What is the best way of sharing the model and stuff if I get the green light? I can put them on github, but is there some other model zoo or something where the different models are more easily accessible?

Antti_Karlsson · July 16, 2019, 1:29pm

In case anyone is interested, here is a link to a finnish model trained on wikipedia with n-waves, got a validation perplexity of about 23.8:

A notebook to make a classifier is also included! Maybe that could be helpful for others too, who would like to use the pretrained models for experiments. At least the config n_hid=1150 thing caused me to lose a few hairs…

jamespaul · October 23, 2019, 10:49pm

First of all thanks for making the Dutch language model available! It helps greatly. I was searching to find a Dutch dataset that could be used for bench marking but couldn’t find any. For German I came across http://www.spinningbytes.com/resources/. Was wondering if you know of any Dutch datasets?

benjaminvdb · October 24, 2019, 7:34am

Hi James! I’m glad to hear the Dutch language model was of use to you.

Do you mean with benchmarking the performance of the language model on downstream tasks e.g. a classification? I’ve created a dataset for this purpose, the 110k Dutch Book Review Dataset (110kDBRD). You should be able to get around 94% accuracy on the out-of-the-box dataset.

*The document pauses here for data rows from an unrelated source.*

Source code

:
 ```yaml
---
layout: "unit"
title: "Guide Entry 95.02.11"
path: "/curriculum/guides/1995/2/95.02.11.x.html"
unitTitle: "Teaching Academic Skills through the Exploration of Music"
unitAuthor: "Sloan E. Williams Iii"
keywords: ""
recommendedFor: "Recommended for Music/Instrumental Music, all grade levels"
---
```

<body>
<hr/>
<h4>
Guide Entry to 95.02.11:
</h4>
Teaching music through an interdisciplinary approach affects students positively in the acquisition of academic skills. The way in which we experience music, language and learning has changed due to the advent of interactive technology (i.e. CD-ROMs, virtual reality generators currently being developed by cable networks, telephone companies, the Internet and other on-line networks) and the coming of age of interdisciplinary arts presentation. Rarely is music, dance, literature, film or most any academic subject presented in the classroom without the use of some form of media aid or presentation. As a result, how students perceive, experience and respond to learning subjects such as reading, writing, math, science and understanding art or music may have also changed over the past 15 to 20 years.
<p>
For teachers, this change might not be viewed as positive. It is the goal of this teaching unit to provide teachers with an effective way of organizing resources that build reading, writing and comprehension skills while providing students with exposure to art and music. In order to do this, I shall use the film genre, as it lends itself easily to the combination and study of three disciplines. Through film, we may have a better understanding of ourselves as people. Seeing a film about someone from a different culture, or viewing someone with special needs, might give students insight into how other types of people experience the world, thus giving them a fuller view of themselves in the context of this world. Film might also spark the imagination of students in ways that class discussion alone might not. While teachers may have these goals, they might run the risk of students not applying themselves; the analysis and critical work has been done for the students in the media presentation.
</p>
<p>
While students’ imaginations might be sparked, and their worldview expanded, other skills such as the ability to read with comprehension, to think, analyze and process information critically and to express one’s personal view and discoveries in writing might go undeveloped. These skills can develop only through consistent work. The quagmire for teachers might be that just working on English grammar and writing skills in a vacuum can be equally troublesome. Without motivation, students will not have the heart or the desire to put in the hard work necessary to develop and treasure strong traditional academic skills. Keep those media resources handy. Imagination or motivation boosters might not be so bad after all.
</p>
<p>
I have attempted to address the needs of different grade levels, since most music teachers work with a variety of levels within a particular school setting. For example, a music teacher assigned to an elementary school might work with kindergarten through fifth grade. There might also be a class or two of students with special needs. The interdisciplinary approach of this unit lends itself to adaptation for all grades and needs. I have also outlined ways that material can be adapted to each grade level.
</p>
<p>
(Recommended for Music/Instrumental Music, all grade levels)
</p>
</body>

jamespaul · October 25, 2019, 8:19pm

Thanks Benjamin for creating the Book review dataset and sharing it, great work! Actually I was looking for a public dataset that is used in an academic paper. Anyways, it doesn’t matter much. I used the Dutch language model, and I tried on a classification task - with around 600 samples per category I am getting close to 90% accuracy

tmjiang · October 30, 2019, 12:41am

Hi,

I’m trying to put some clues together here and will be really grateful to have your advices.

I’m recently re-investigating WeightDropout for the two-parameter-related issues and the usage of initializing the dropped weight with the identity function of F.dropout(training=False). The latter one has been asked in a dangling thread (Using F.dropout to copy parameters), and I figure that may be for QRNN’s discussion here and then the revisions of https://github.com/n-waves/fastai/commit/d60adca369f6e548a494109a849ea5ebb1061a61 and https://github.com/fastai/fastai/commit/b842586e9b080ed83afb251d4236ec6843d823de.
For the former one of the duplicated weights, I’m wondering if we can trick it like the original Salesforce version, which deletes the original weight in __init__() once and then put it back in forward(), such that the gradient will be picked up correctly without having an extra weight layer. It may have something to do with the frequently changing behavior of Tensor.is_leaf among different versions of PyTorch, according to the discussion I participate for AllenNLP’s DropConnect: Add workarounds to avoid _flat_weights issues for DropConnect #issuecomment-546670214. Perhaps the F.dropout(training=False) has something to do with initializing it with Tensor.is_leaf=True for the optimizer to add parameter groups correctly.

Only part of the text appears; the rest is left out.